YOUR TASK:
Below are some records; find each line that carries the word "assoc" and copy it.

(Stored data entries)

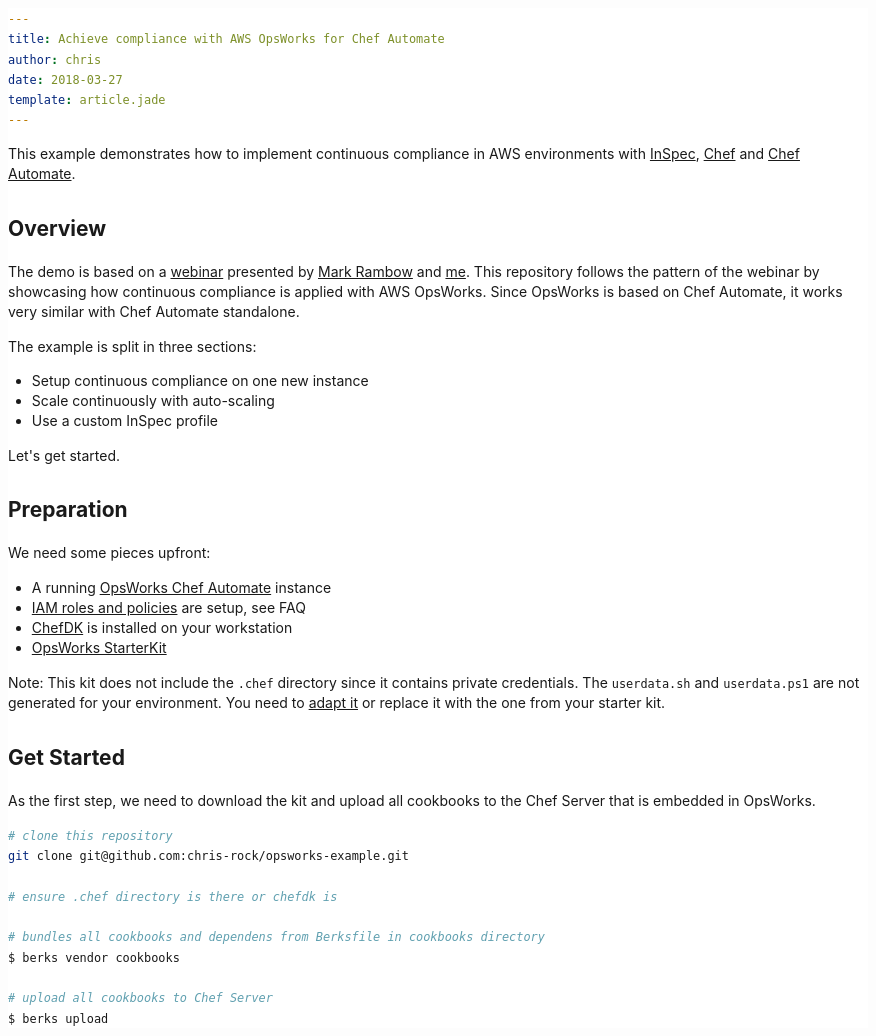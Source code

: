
 ```yaml
---
title: Achieve compliance with AWS OpsWorks for Chef Automate
author: chris
date: 2018-03-27
template: article.jade
---
```


This example demonstrates how to implement continuous compliance in AWS environments with [InSpec](https://www.inspec.io/), [Chef](https://www.chef.io/chef/) and [Chef Automate](https://www.chef.io/automate/).

## Overview

The demo is based on a [webinar](https://youtu.be/4dvN9IsKSgc) presented by [Mark Rambow](https://twitter.com/markhasread) and [me](https://twitter.com/chri_hartmann). This repository follows the pattern of the webinar by showcasing how continuous compliance is applied with AWS OpsWorks. Since OpsWorks is based on Chef Automate, it works very similar with Chef Automate standalone.

The example is split in three sections:

 * Setup continuous compliance on one new instance
 * Scale continuously with auto-scaling
 * Use a custom InSpec profile

Let's get started.

## Preparation

We need some pieces upfront:

* A running [OpsWorks Chef Automate](https://aws.amazon.com/opsworks/chefautomate/) instance
* [IAM roles and policies](https://docs.aws.amazon.com/opsworks/latest/userguide/opscm-unattend-assoc.html#opscm-create-instance-profile) are setup, see FAQ
* [ChefDK](https://downloads.chef.io/chefdk) is installed on your workstation
* [OpsWorks StarterKit](https://github.com/chris-rock/opsworks-example)

Note: This kit does not include the `.chef` directory since it contains private credentials. The `userdata.sh` and `userdata.ps1` are not generated for your environment. You need to [adapt it](https://docs.aws.amazon.com/opsworks/latest/userguide/opscm-unattend-assoc.html#w2ab2b9c27c19) or replace it with the one from your starter kit.

## Get Started

As the first step, we need to download the kit and upload all cookbooks to the Chef Server that is embedded in OpsWorks.

```bash
# clone this repository
git clone git@github.com:chris-rock/opsworks-example.git

# ensure .chef directory is there or chefdk is 

# bundles all cookbooks and dependens from Berksfile in cookbooks directory
$ berks vendor cookbooks

# upload all cookbooks to Chef Server
$ berks upload
```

SOLUTION TO THIS EXERCISE:
* [IAM roles and policies](https://docs.aws.amazon.com/opsworks/latest/userguide/opscm-unattend-assoc.html#opscm-create-instance-profile) are setup, see FAQ
Note: This kit does not include the `.chef` directory since it contains private credentials. The `userdata.sh` and `userdata.ps1` are not generated for your environment. You need to [adapt it](https://docs.aws.amazon.com/opsworks/latest/userguide/opscm-unattend-assoc.html#w2ab2b9c27c19) or replace it with the one from your starter kit.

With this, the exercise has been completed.